A titre subsidiaire, elle considère qu’il y a faute de l’ONEm et sollicite l’octroi de dommages et intérêts correspondant au montant qui lui est réclamé.

L’ONEm se fonde sur le même article 7 de l’arrêté royal du 12 août 1991 et considère que celui-ci vise à la fois le principe de l’interdiction de cumul entre les allocations d’interruption et un traitement quelconque et qu’il organise également le droit de récupération des allocations indument perçues.

Sur la décision et sa régularité, l’ONEm considère que le contrôle d’une décision administrative doit être opéré en deux temps, étant (i) sa validité (respect des droits de défense, compétence de l’auteur de l’acte et motivation en fait et en droit) et (ii) la question de la notification à la personne concernée, question pour laquelle l’absence de recommandé ne peut avoir comme seule conséquence que de laisser persister une incertitude quant à la date à laquelle le destinataire a pris connaissance de la décision.

Sur la prescription elle-même, l’ONEm fait valoir qu’il dispose d’un délai de trois ou cinq ans (selon les cas) pour prendre une décision de récupération et que celle-ci a été prise dans le délai, s’agissant de récupérer des allocations pour la période de mars à août 2004.

L’ONEm considère par ailleurs qu’il était en droit de récupérer les allocations perçues indument par l’intéressée vu les termes de l’article 6, § 4 de l’arrêté de l’exécutif de la Communauté française du 3 décembre 1992 selon lequel notamment le repos de maternité qui intervient en cours de l’interruption de carrière ne met pas fin à celle-ci mais la suspend, même si le congé de maternité est scindé. Dans ce cas, le membre du personnel va bénéficier de la rémunération à laquelle il a droit en vertu de la réglementation applicable en matière de congé de maternité.
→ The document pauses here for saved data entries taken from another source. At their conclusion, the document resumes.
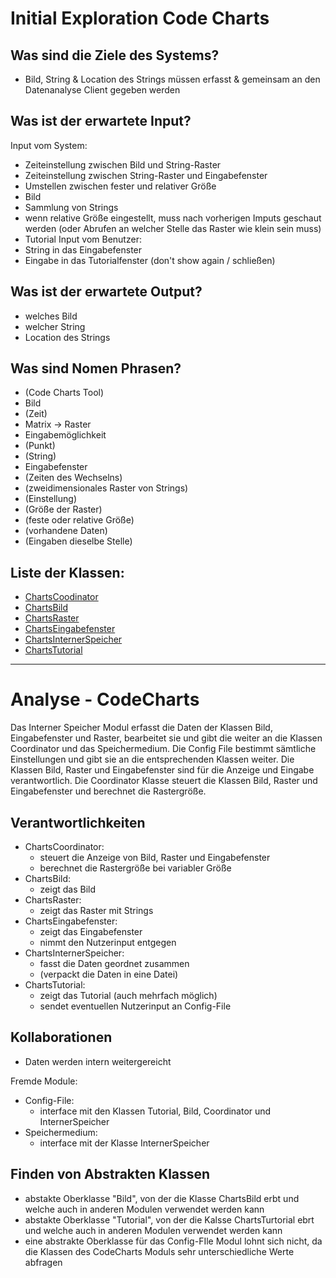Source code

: # Initial Exploration Code Charts
<!-- Eyetracking von Wish! -->

<!-- Hier alles aufschreiben, was interessant erscheint! -->

## Was sind die Ziele des Systems?
<!-- Snow Cards können bei diesem Schritt helfen! -->
- Bild, String & Location des Strings müssen erfasst & gemeinsam an den Datenanalyse Client gegeben werden 

## Was ist der erwartete Input?
Input vom System:
- Zeiteinstellung zwischen Bild und String-Raster
- Zeiteinstellung zwischen String-Raster und Eingabefenster
- Umstellen zwischen fester und relativer Größe
- Bild
- Sammlung von Strings
- wenn relative Größe eingestellt, muss nach vorherigen Imputs geschaut werden
  (oder Abrufen an welcher Stelle das Raster wie klein sein muss)
- Tutorial
Input vom Benutzer:
- String in das Eingabefenster
- Eingabe in das Tutorialfenster (don't show again / schließen)
## Was ist der erwartete Output?
- welches Bild
- welcher String 
- Location des Strings


## Was sind Nomen Phrasen?
<!-- Alle relevanten Sachen aufschreiben, später kann aussortiert werden! -->
- (Code Charts Tool)
- Bild
- (Zeit)
- Matrix -> Raster
- Eingabemöglichkeit
- (Punkt)
- (String)
- Eingabefenster
- (Zeiten des Wechselns)
- (zweidimensionales Raster von Strings)
- (Einstellung)
- (Größe der Raster)
- (feste oder relative Größe)
- (vorhandene Daten)
- (Eingaben dieselbe Stelle)


## Liste der Klassen:
<!-- Erstmal alle aufschreiben, dann auswählen! (Kriterien siehe Vorgehensweise) -->
<!-- Warum sind die Klassen existent? Wenn das zu beantworten ist - u good! -->
<!-- ausgewählte Klassen mit Link, andere einklammern und CRC-Karte löschen -->
- [ChartsCoodinator](crc-ChartsCoordinator.md)
- [ChartsBild](crc-ChartsBild.md)
- [ChartsRaster](crc-ChartsRaster.md)
- [ChartsEingabefenster](crc-ChartsEingabefenster.md)
- [ChartsInternerSpeicher](crc-ChartsInternerSpeicher.md)
- [ChartsTutorial](crc-ChartsTutorial.md)

----

# Analyse - CodeCharts
<!-- Hier Notizen zum Denkprozess! -->
Das Interner Speicher Modul erfasst die Daten der Klassen Bild, Eingabefenster und Raster, bearbeitet sie und gibt die weiter an die Klassen Coordinator und das Speichermedium. Die Config File bestimmt sämtliche Einstellungen und gibt sie an die entsprechenden Klassen weiter. Die Klassen Bild, Raster und Eingabefenster sind für die Anzeige und Eingabe verantwortlich. Die Coordinator Klasse steuert die Klassen Bild, Raster und Eingabefenster und berechnet die Rastergröße.

## Verantwortlichkeiten
<!-- Wissen, welches verwaltet und angeboten wird, Aktion die angeboten werden, öffentliche Leistung -->
<!-- "Walkthrough" -> Szenarien zur Anwendung des Systems -->
<!-- Nichts, was eine andere Klasse machen könnte -->
<!-- Die Sachen die die Klasse macht -> keiner anderen Klasse geben -->
<!-- zentrale Verantwortlichkeiten vs verteilt -->
- ChartsCoordinator:
     - steuert die Anzeige von Bild, Raster und Eingabefenster
     - berechnet die Rastergröße bei variabler Größe
- ChartsBild:
     - zeigt das Bild
- ChartsRaster:
     - zeigt das Raster mit Strings
- ChartsEingabefenster:
     - zeigt das Eingabefenster
     - nimmt den Nutzerinput entgegen
- ChartsInternerSpeicher:
     - fasst die Daten geordnet zusammen
     - (verpackt die Daten in eine Datei)
- ChartsTutorial:    
     - zeigt das Tutorial (auch mehrfach möglich)
     - sendet eventuellen Nutzerinput an Config-File

## Kollaborationen
<!-- Benutzeranfragen an Dienste, die benötigt werden um Veranwortlichkeiten zu erfüllen -->
<!-- enthüllen Kontroll- und Informationsflüsse, und somit Subsysteme -->
<!-- Können fehlende Verantwortlichkeiten offenbaren, bzw. fehlerhaft zugewiesene -->
- Daten werden intern weitergereicht

Fremde Module:
- Config-File:
     - interface mit den Klassen Tutorial, Bild, Coordinator und InternerSpeicher
- Speichermedium:
     - interface mit der Klasse InternerSpeicher

## Finden von Abstrakten Klassen
<!-- Konkrete Klassen: Instanziierung und Vererbung
     Abstrakte Klassen: Nur Vererbung! -->
<!-- Unterklassen sollten alle geerbten Verantwortlichkeiten unterstützen, eher noch mehr -->
<!-- Gemeinsame Verantwortlichkeiten sollten so weit hoch wie möglich geschoben werden -->
<!-- Abstrakte Klassen erben nie von Konkreten Klassen! -->
<!-- Klassen die keine neue Funktionalität hinzufügen sollten eliminiert werden! -->
<!-- Letzte Folien der Vorlesung sind hilfreich hierfür! -->
- abstakte Oberklasse "Bild", von der die Klasse ChartsBild erbt und welche auch in anderen Modulen verwendet werden kann
- abstakte Oberklasse "Tutorial", von der die Kalsse ChartsTurtorial ebrt und welche auch in anderen Modulen verwendet werden kann
- eine abstrakte Oberklasse für das Config-FIle Modul lohnt sich nicht, da die Klassen des CodeCharts Moduls sehr unterschiedliche Werte abfragen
Répondant à la thèse subsidiaire de l’appelante, l’ONEm fait valoir qu’il n’a commis aucune faute dans le traitement de son dossier.

Décision de la cour du travail

Sur la prescription dans l’hypothèse d’une interruption de carrière, la cour renvoie à l’avis de l’Avocat général, qu’elle reproduit entièrement. Celui-ci envisage, dans un examen très détaillé, les règles de prescription en sécurité sociale et rappelle que les allocations d’interruption sont soumises, depuis la loi-programme du 27 décembre 2004 (article 173), aux mêmes règles que les allocations de chômage. Il faut par ailleurs distinguer, comme le rappelle l’Avocat général, le délai dans lequel la décision de récupération d’indu doit intervenir (trois ou cinq ans) et le délai de recouvrement dans lequel la décision doit être exécutée : ce deuxième délai est le délai de droit commun de dix ans figurant à l’article 2262bis, § 1er du Code civil. Il n’y a dès lors pas prescription.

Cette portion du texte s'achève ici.